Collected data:

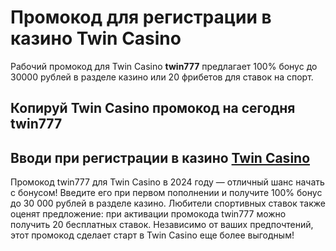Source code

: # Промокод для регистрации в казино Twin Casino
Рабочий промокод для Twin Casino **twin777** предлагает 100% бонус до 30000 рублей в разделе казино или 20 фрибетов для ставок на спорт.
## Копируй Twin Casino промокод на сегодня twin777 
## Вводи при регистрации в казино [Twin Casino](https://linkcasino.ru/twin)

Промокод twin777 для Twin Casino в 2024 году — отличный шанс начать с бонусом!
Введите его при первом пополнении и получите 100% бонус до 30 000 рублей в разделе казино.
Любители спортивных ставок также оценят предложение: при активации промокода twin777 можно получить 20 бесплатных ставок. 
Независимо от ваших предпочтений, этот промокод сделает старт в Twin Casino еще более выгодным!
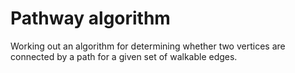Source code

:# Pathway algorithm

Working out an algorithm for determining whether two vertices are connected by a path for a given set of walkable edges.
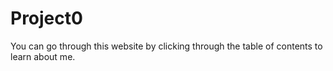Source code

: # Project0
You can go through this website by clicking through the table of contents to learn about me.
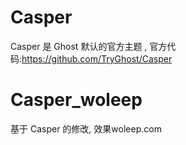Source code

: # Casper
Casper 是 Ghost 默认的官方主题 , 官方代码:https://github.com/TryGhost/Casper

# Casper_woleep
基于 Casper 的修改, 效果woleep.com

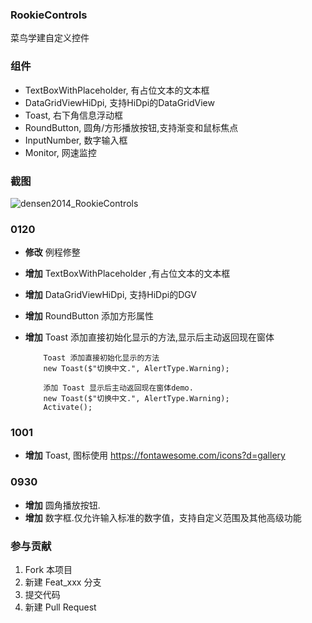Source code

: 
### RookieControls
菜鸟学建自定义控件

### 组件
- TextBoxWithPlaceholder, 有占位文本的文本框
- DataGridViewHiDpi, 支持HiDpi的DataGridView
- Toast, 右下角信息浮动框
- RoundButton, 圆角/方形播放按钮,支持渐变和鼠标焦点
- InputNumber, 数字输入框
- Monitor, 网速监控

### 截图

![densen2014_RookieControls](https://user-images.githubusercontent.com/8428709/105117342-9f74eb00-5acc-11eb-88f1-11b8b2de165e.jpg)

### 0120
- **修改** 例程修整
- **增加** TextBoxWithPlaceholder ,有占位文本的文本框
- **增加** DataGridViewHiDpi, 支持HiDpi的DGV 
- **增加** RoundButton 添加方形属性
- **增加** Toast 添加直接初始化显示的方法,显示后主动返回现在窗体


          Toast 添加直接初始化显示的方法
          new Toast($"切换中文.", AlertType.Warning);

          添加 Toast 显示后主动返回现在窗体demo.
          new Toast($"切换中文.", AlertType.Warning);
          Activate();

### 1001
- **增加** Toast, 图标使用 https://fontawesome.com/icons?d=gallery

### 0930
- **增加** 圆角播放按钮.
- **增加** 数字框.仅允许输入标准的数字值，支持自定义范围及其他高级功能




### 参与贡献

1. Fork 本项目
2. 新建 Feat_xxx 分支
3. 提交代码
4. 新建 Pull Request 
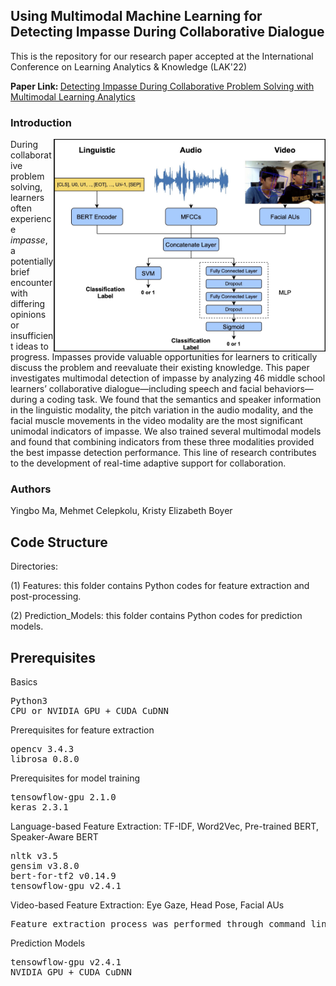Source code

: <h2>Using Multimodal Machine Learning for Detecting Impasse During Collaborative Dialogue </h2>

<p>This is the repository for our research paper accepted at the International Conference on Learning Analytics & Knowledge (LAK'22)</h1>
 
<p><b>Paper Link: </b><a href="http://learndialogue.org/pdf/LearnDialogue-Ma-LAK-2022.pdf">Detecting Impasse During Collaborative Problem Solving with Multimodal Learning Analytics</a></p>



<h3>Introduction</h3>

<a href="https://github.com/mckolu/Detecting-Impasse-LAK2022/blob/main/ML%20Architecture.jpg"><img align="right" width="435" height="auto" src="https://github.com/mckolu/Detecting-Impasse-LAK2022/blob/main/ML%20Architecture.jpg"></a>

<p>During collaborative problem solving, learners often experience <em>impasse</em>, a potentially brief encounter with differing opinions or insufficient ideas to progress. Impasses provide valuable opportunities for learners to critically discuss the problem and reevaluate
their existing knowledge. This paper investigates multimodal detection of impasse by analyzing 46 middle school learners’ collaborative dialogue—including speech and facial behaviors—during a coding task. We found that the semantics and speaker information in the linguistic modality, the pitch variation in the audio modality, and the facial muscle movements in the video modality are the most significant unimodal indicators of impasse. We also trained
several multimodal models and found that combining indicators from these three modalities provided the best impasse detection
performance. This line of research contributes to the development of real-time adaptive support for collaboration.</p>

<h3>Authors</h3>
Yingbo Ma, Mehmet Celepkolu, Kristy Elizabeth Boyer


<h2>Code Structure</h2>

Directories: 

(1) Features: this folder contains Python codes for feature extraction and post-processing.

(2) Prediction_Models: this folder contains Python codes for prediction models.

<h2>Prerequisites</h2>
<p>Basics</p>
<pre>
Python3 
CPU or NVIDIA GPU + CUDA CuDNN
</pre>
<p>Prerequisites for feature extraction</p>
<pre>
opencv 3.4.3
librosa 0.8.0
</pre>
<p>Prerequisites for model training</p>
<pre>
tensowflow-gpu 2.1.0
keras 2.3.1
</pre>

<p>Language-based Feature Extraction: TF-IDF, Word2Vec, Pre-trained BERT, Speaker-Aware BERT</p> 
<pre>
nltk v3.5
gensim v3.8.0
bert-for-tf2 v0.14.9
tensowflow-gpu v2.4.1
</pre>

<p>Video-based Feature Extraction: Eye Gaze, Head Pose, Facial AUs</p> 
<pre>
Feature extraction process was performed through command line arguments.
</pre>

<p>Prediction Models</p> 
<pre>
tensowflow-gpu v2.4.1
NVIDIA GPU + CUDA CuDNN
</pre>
...
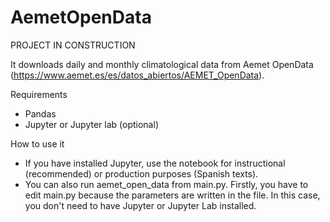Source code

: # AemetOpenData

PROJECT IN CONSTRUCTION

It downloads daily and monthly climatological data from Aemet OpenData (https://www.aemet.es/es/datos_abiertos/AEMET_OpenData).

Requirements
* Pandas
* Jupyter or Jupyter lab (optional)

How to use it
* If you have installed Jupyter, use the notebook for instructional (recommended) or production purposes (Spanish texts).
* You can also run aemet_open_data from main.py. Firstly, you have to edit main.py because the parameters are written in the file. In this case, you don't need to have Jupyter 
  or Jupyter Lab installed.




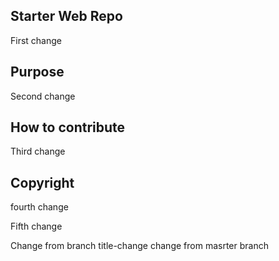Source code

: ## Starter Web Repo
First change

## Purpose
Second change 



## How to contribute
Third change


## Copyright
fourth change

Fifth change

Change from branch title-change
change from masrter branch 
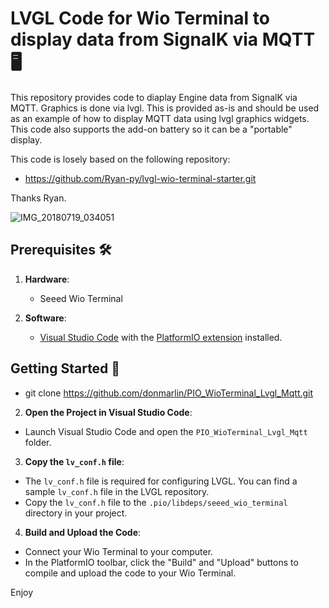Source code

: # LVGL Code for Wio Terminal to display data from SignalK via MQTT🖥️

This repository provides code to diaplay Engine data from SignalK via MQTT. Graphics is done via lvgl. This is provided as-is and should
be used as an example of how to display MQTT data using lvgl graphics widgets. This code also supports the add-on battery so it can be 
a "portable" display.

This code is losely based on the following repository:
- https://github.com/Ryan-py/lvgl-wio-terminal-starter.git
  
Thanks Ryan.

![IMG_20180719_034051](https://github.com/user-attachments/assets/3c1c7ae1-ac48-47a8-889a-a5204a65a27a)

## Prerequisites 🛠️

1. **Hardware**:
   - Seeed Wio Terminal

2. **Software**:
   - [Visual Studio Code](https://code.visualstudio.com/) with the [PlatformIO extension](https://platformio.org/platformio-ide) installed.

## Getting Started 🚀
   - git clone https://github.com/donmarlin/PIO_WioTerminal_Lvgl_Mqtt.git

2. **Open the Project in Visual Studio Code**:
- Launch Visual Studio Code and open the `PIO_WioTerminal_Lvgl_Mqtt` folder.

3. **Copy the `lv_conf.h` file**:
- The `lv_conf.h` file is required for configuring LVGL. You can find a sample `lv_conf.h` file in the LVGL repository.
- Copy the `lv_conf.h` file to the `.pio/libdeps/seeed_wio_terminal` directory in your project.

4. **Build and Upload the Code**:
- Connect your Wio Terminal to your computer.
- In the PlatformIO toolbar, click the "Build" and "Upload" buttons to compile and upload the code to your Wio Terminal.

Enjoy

### Your assignment
Find every line above that contains the word "Studio", and return each one.

### Response
   - [Visual Studio Code](https://code.visualstudio.com/) with the [PlatformIO extension](https://platformio.org/platformio-ide) installed.
2. **Open the Project in Visual Studio Code**:
- Launch Visual Studio Code and open the `PIO_WioTerminal_Lvgl_Mqtt` folder.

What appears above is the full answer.